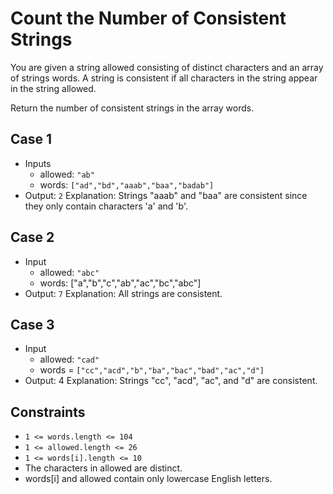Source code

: # Count the Number of Consistent Strings

You are given a string allowed consisting of distinct characters and an array of strings words. A string is consistent if all characters in the string appear in the string allowed.

Return the number of consistent strings in the array words.

## Case 1

- Inputs
  - allowed: `"ab"`
  - words: `["ad","bd","aaab","baa","badab"]`
- Output: `2`
  Explanation: Strings "aaab" and "baa" are consistent since they only contain characters 'a' and 'b'.

## Case 2

- Input
  - allowed: `"abc"`
  - words: ["a","b","c","ab","ac","bc","abc"]
- Output: `7`
  Explanation: All strings are consistent.

## Case 3

- Input
  - allowed: `"cad"`
  - words = `["cc","acd","b","ba","bac","bad","ac","d"]`
- Output: 4
  Explanation: Strings "cc", "acd", "ac", and "d" are consistent.

## Constraints

- `1 <= words.length <= 104`
- `1 <= allowed.length <= 26`
- `1 <= words[i].length <= 10`
- The characters in allowed are distinct.
- words[i] and allowed contain only lowercase English letters.
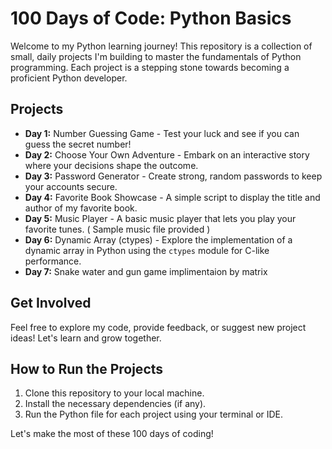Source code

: # 100 Days of Code: Python Basics

Welcome to my Python learning journey! This repository is a collection of small, daily projects I'm building to master the fundamentals of Python programming. Each project is a stepping stone towards becoming a proficient Python developer.

## Projects

* **Day 1:** Number Guessing Game - Test your luck and see if you can guess the secret number!
* **Day 2:** Choose Your Own Adventure - Embark on an interactive story where your decisions shape the outcome.
* **Day 3:** Password Generator - Create strong, random passwords to keep your accounts secure.
* **Day 4:** Favorite Book Showcase -  A simple script to display the title and author of my favorite book.
* **Day 5:** Music Player - A basic music player that lets you play your favorite tunes. ( Sample music file provided )
* **Day 6:** Dynamic Array (ctypes) -  Explore the implementation of a dynamic array in Python using the `ctypes` module for C-like performance.
* **Day 7:** Snake water and gun game implimentaion by matrix

## Get Involved

Feel free to explore my code, provide feedback, or suggest new project ideas! Let's learn and grow together.

## How to Run the Projects

1. Clone this repository to your local machine.
2. Install the necessary dependencies (if any).
3. Run the Python file for each project using your terminal or IDE.

Let's make the most of these 100 days of coding!
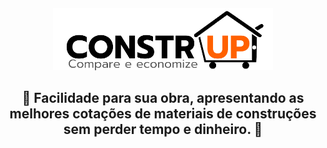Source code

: <h5 align="center">
  <img src="./logo.png" height="100px" /><br>  
</h5>

<h2 align="center">
  🧱 Facilidade para sua obra, apresentando as melhores cotações de materiais de construções sem perder tempo e dinheiro. 🧱
</h2>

□ □ □ □ □ □ □

TASK DIRECTIONS → Working from the material above, retype exactly the lines from the one with "file provided )" through the one with "Feel free to", both included, and only those lines.

REPLY →
* **Day 5:** Music Player - A basic music player that lets you play your favorite tunes. ( Sample music file provided )
* **Day 6:** Dynamic Array (ctypes) -  Explore the implementation of a dynamic array in Python using the `ctypes` module for C-like performance.
* **Day 7:** Snake water and gun game implimentaion by matrix

## Get Involved

Feel free to explore my code, provide feedback, or suggest new project ideas! Let's learn and grow together.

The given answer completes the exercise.